TABAC

LE TABAC, QU’EST-CE QUE C’EST ?

Le tabac est une plante cultivée dans le monde entier. Après séchage, les feuilles sont laissées à l’air libre ou macérées pendant un certain temps afin d’obtenir un goût spécifique.

Le tabac est la deuxième substance psychoactive la plus consommée dans le monde, après la caféine. La plante de tabac appartient au genre Nicotiana et la principale espèce cultivée s’appelle Nicotiana tabacum.

Le tabac peut être fumé (sous forme de cigarette, de cigare ou dans une pipe), chiqué (pris par voie buccale) ou prisé (pris par voie nasale). Récemment, des petits sachets de tabac ont été mis sur le marché. Ils sont conçus pour les consommateurs de tabac sans fumée. Le sachet est laissé dans la bouche pendant 15 minutes, puis jeté.

EFFETS ET DANGERS DU TABAC

Environ 4 800 composés chimiques ont été identifiés dans la fumée de cigarette. La majorité d’entre eux sont dangereux pour la santé et plus d’une soixantaine ont été reconnus comme cancérigènes.

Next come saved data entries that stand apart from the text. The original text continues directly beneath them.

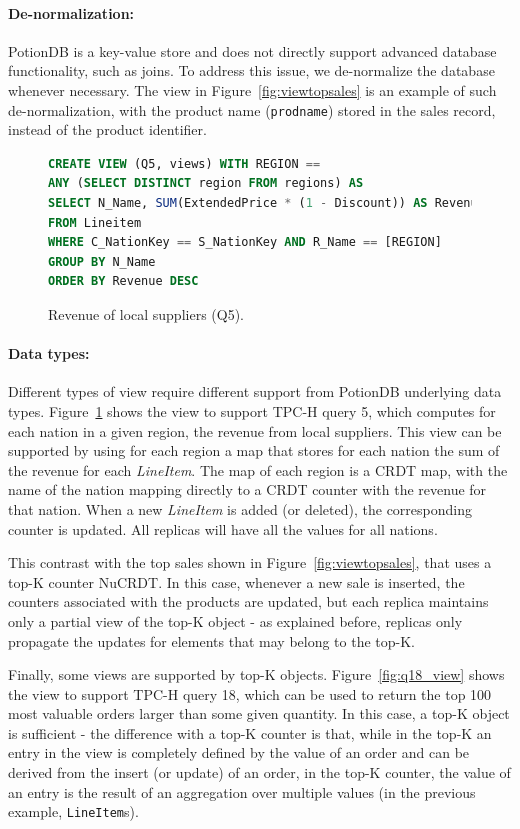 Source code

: \documentclass[sigplan,review,anonymous]{acmart}
\begin{document}
\paragraph{De-normalization:} PotionDB is a key-value store and does not directly support advanced database functionality,
such as joins.  To address this issue, we de-normalize the database whenever necessary.  
The view in Figure~\ref{fig:viewtopsales} is an example of such de-normalization, with
the product name (\texttt{prodname}) stored in the sales record, instead of the product identifier.

\begin{figure}[t]
\small{
\begin{lstlisting}[language=SQL]
CREATE VIEW (Q5, views) WITH REGION == 
ANY (SELECT DISTINCT region FROM regions) AS
SELECT N_Name, SUM(ExtendedPrice * (1 - Discount)) AS Revenue
FROM Lineitem
WHERE C_NationKey == S_NationKey AND R_Name == [REGION]
GROUP BY N_Name
ORDER BY Revenue DESC
\end{lstlisting}}
	\caption{Revenue of local suppliers (Q5).}
	\label{fig:viewlocalsupliers}
\end{figure}


\paragraph{Data types:} Different types of view require different support from PotionDB underlying data types.
Figure~\ref{fig:viewlocalsupliers} shows the view to support TPC-H query 5, which computes
for each nation in a given region, the revenue from local suppliers. 
This view can be supported by using for each region a map that stores for each nation the sum of the 
revenue for each \emph{LineItem}. The map of each region is a CRDT map, with the name of the nation mapping
directly to a CRDT counter with the revenue for that nation. When a new \emph{LineItem} is added (or deleted), 
the corresponding counter is updated. All replicas will have all the values for all nations.

This contrast with the top sales shown in Figure~\ref{fig:viewtopsales}, that uses a
top-K counter NuCRDT. In this case, whenever a new sale is inserted, the counters associated with the products are
updated, but each replica maintains only a partial view of the top-K object - as explained before, replicas only propagate 
the updates for elements that may belong to the top-K.

Finally,  some views are supported by top-K objects. Figure~\ref{fig:q18_view} shows the view to 
support TPC-H query 18, which can be used to return the top 100 most valuable orders larger than 
some given quantity.  In this case, a top-K object is sufficient - the difference with a top-K counter is that,
while in the top-K an entry in the view is completely defined by the value of an order and can be derived 
from the insert (or update) of an order, in the top-K counter, the value of an entry is the result of an 
aggregation over multiple values (in the previous example, \texttt{LineItem}s).
\end{document}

Les trois produits du tabac les plus susceptibles d’entraîner des effets néfastes pour la santé sont :

  • le goudron : il contient la majorité des substances cancérigènes
  • le monoxyde de carbone : il provoque une diminution du transport de l’oxygène dans le sang
  • la nicotine : elle est responsable des troubles cardiovasculaires et de la dépendance

La teneur de ces produits doit être indiquée sur les paquets de cigarettes, selon les lois gouvernementales du Québec, du Canada et de plusieurs pays. Le danger de ces substances pour la santé croît avec l’usage.

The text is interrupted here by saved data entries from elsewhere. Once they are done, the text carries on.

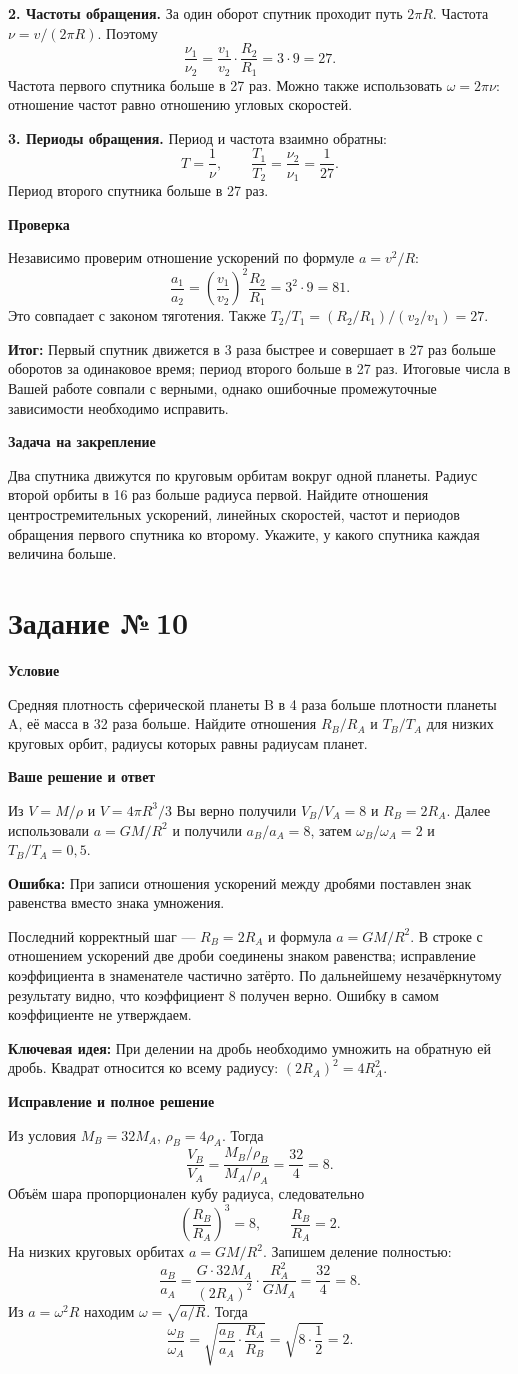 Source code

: \documentclass[a4paper,12pt]{article}
\newcommand{\topic}[1]{\par\medskip\textbf{\textcolor{darkaccent}{#1}}\par}
\newcommand{\error}[1]{\par\medskip\textbf{\textcolor{err}{Ошибка:}} #1\par}
\newcommand{\key}[1]{\par\medskip\textbf{\textcolor{blue!60!black}{Ключевая идея:}} #1\par}
\newcommand{\result}[1]{\par\medskip\textbf{\textcolor{accent}{Итог:}} #1\par}
\newcommand{\task}[1]{\clearpage\phantomsection\label{task:#1}\section*{Задание №\,#1}}
\begin{document}
\textbf{2. Частоты обращения.} За один оборот спутник проходит путь $2\pi R$. Частота $\nu=v/(2\pi R)$. Поэтому
\[ \frac{\nu_1}{\nu_2}=\frac{v_1}{v_2}\cdot\frac{R_2}{R_1}=3\cdot9=27. \]
Частота первого спутника больше в 27 раз. Можно также использовать $\omega=2\pi\nu$: отношение частот равно отношению угловых скоростей.

\textbf{3. Периоды обращения.} Период и частота взаимно обратны:
\[ T=\frac1\nu,\qquad \frac{T_1}{T_2}=\frac{\nu_2}{\nu_1}=\frac1{27}. \]
Период второго спутника больше в 27 раз.
\topic{Проверка}
Независимо проверим отношение ускорений по формуле $a=v^2/R$:
\[ \frac{a_1}{a_2}=\left(\frac{v_1}{v_2}\right)^2\frac{R_2}{R_1}=3^2\cdot9=81. \]
Это совпадает с законом тяготения. Также $T_2/T_1=(R_2/R_1)/(v_2/v_1)=27$.
\result{Первый спутник движется в 3 раза быстрее и совершает в 27 раз больше оборотов за одинаковое время; период второго больше в 27 раз. Итоговые числа в Вашей работе совпали с верными, однако ошибочные промежуточные зависимости необходимо исправить.}
\topic{Задача на закрепление}
Два спутника движутся по круговым орбитам вокруг одной планеты. Радиус второй орбиты в 16 раз больше радиуса первой. Найдите отношения центростремительных ускорений, линейных скоростей, частот и периодов обращения первого спутника ко второму. Укажите, у какого спутника каждая величина больше.
\task{10}
\topic{Условие}
Средняя плотность сферической планеты B в 4 раза больше плотности планеты A, её масса в 32 раза больше. Найдите отношения $R_B/R_A$ и $T_B/T_A$ для низких круговых орбит, радиусы которых равны радиусам планет.
\topic{Ваше решение и ответ}
Из $V=M/\rho$ и $V=4\pi R^3/3$ Вы верно получили $V_B/V_A=8$ и $R_B=2R_A$. Далее использовали $a=GM/R^2$ и получили $a_B/a_A=8$, затем $\omega_B/\omega_A=2$ и $T_B/T_A=0{,}5$.
\error{При записи отношения ускорений между дробями поставлен знак равенства вместо знака умножения.}
Последний корректный шаг --- $R_B=2R_A$ и формула $a=GM/R^2$. В строке с отношением ускорений две дроби соединены знаком равенства; исправление коэффициента в знаменателе частично затёрто. По дальнейшему незачёркнутому результату видно, что коэффициент 8 получен верно. Ошибку в самом коэффициенте не утверждаем.
\key{При делении на дробь необходимо умножить на обратную ей дробь. Квадрат относится ко всему радиусу: $(2R_A)^2=4R_A^2$.}
\topic{Исправление и полное решение}
Из условия $M_B=32M_A$, $\rho_B=4\rho_A$. Тогда
\[ \frac{V_B}{V_A}=\frac{M_B/\rho_B}{M_A/\rho_A}=\frac{32}{4}=8. \]
Объём шара пропорционален кубу радиуса, следовательно
\[ \left(\frac{R_B}{R_A}\right)^3=8,\qquad \frac{R_B}{R_A}=2. \]
На низких круговых орбитах $a=GM/R^2$. Запишем деление полностью:
\[ \frac{a_B}{a_A}=\frac{G\cdot32M_A}{(2R_A)^2}\cdot\frac{R_A^2}{GM_A}=\frac{32}{4}=8. \]
Из $a=\omega^2 R$ находим $\omega=\sqrt{a/R}$. Тогда
\[ \frac{\omega_B}{\omega_A}=\sqrt{\frac{a_B}{a_A}\cdot\frac{R_A}{R_B}}=\sqrt{8\cdot\frac12}=2. \]
\clearpage
\end{document}
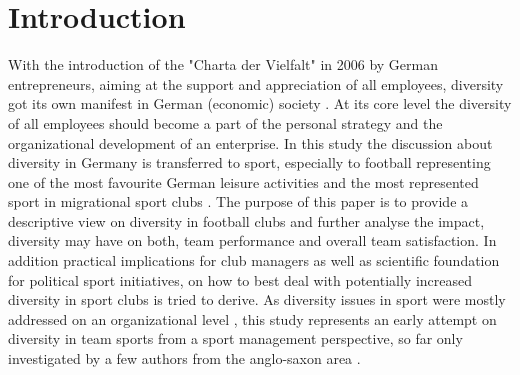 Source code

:\documentclass[	
	12pt, %
	a4paper, %
]{scrartcl}\usepackage[]{graphicx}\usepackage[]{color}
\title{\mytitle}
\subtitle{Final paper}
\author{
        N. McCown, M. Metz, T. Prenzel, C. Xi\\
        Institute of Sport Economics and Sport Management\\
        German Sport University Cologne\\
        }
\date{\today}
\begin{document}




\restoregeometry %
\reversemarginpar %
\newpage %
\setcounter{page}{2} %
\tableofcontents %
\newpage %
\newpage
{} %
\setcounter{page}{1} %








\section{Introduction}
With the introduction of the "Charta der Vielfalt" in 2006 by German entrepreneurs, aiming at the support and appreciation of all employees, diversity got its own manifest in German (economic) society \cite{Vielfalt2006}. At its core level the diversity of all employees should become a part of the personal strategy and the organizational development of an enterprise. In this study the discussion about diversity in Germany is transferred to sport, especially to football representing one of the most favourite German leisure activities and the most represented sport in migrational sport clubs \cite{Breuer2010}. The purpose of this paper is to provide a descriptive view on diversity in football clubs and further analyse the impact, diversity may have on both, team performance and overall team satisfaction. 
In addition practical implications for club managers as well as scientific foundation for political sport initiatives, on how to best deal with potentially increased diversity in sport clubs is tried to derive. As diversity issues in sport were mostly addressed on an organizational level \cite{Knoppers2008, Cunningham2004, Cunningham2007a, Cunningham2007b}, this study represents an early attempt on diversity in team sports from a sport management perspective, so far only investigated by a few authors from the anglo-saxon area \cite{Timmerman2000, Waltemyer2006}.
\end{document}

La nicotine du tabac est un stimulant mineur du système nerveux central. Tout comme les autres substances psychoactives qui entraînent une dépendance, elle accroît la libération de dopamine dans le cerveau. La nicotine imite l’action d’un neuromédiateur naturel, l’acétylcholine. Elle se lie aux récepteurs nicotiniques dans le cerveau. Elle facilite également la libération des endomorphines, ce qui expliquerait en partie son effet analgésique.

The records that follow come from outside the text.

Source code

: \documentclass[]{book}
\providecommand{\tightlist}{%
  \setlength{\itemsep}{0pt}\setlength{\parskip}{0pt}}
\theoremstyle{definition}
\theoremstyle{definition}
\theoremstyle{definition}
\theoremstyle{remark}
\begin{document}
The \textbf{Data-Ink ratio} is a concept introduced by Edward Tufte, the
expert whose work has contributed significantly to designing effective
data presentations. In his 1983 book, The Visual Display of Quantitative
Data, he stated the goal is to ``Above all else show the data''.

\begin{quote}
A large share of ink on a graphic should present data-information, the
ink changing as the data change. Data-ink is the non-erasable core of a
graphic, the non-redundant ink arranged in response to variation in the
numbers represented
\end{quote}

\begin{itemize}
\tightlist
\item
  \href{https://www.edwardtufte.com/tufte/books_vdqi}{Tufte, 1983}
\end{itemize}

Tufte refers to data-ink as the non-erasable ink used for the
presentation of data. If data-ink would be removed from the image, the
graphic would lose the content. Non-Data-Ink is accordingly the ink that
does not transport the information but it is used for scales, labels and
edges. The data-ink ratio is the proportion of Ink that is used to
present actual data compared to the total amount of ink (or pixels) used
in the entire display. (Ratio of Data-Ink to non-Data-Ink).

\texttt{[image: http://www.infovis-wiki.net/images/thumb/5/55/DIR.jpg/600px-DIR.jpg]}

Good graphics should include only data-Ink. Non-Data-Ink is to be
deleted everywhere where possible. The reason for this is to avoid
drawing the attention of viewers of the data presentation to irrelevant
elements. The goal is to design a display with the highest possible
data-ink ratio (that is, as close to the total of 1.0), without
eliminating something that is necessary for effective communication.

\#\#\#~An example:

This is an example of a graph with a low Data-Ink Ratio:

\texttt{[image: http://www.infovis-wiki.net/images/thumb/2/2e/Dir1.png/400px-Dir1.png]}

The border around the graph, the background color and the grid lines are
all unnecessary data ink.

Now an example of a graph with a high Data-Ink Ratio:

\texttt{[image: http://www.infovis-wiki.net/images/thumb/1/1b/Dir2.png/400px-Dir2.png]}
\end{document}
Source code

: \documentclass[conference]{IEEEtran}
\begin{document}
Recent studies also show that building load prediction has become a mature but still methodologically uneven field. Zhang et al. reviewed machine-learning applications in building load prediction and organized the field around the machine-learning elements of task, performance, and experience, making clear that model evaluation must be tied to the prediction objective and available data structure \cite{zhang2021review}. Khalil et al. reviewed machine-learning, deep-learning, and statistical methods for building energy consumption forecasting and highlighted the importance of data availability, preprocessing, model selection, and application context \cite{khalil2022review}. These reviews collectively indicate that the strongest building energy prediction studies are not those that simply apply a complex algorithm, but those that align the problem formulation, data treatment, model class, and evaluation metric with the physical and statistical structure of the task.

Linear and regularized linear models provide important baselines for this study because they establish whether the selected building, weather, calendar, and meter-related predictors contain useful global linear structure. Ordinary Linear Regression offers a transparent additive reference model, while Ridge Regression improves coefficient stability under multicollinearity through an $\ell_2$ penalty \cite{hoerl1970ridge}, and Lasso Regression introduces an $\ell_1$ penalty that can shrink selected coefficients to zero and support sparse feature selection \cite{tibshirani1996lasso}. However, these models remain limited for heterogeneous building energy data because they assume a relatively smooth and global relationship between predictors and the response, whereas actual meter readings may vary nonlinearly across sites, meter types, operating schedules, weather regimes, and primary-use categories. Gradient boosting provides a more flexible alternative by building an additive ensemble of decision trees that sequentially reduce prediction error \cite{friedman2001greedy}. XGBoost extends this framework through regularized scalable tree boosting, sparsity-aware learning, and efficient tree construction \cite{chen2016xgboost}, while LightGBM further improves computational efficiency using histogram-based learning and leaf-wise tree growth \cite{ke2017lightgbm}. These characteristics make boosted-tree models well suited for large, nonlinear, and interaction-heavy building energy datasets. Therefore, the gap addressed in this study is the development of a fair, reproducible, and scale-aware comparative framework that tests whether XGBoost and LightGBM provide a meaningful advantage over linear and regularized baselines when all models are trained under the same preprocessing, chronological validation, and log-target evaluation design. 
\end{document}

Les produits toxiques du tabac agissent en particulier sur :

  • La fonction respiratoire
    Les fumeurs s’exposent à des troubles au niveau de tout l’appareil respiratoire, notamment la bronchite chronique, l’emphysème et le risque de cancer du poumon.

    Les personnes qui fument exclusivement le cigare ou la pipe présentent deux à trois fois plus de probabilités de souffrir d’un cancer du poumon que les non-fumeurs. Le cancer du larynx est le type de cancer qui survient le plus fréquemment chez les fumeurs, après celui du poumon.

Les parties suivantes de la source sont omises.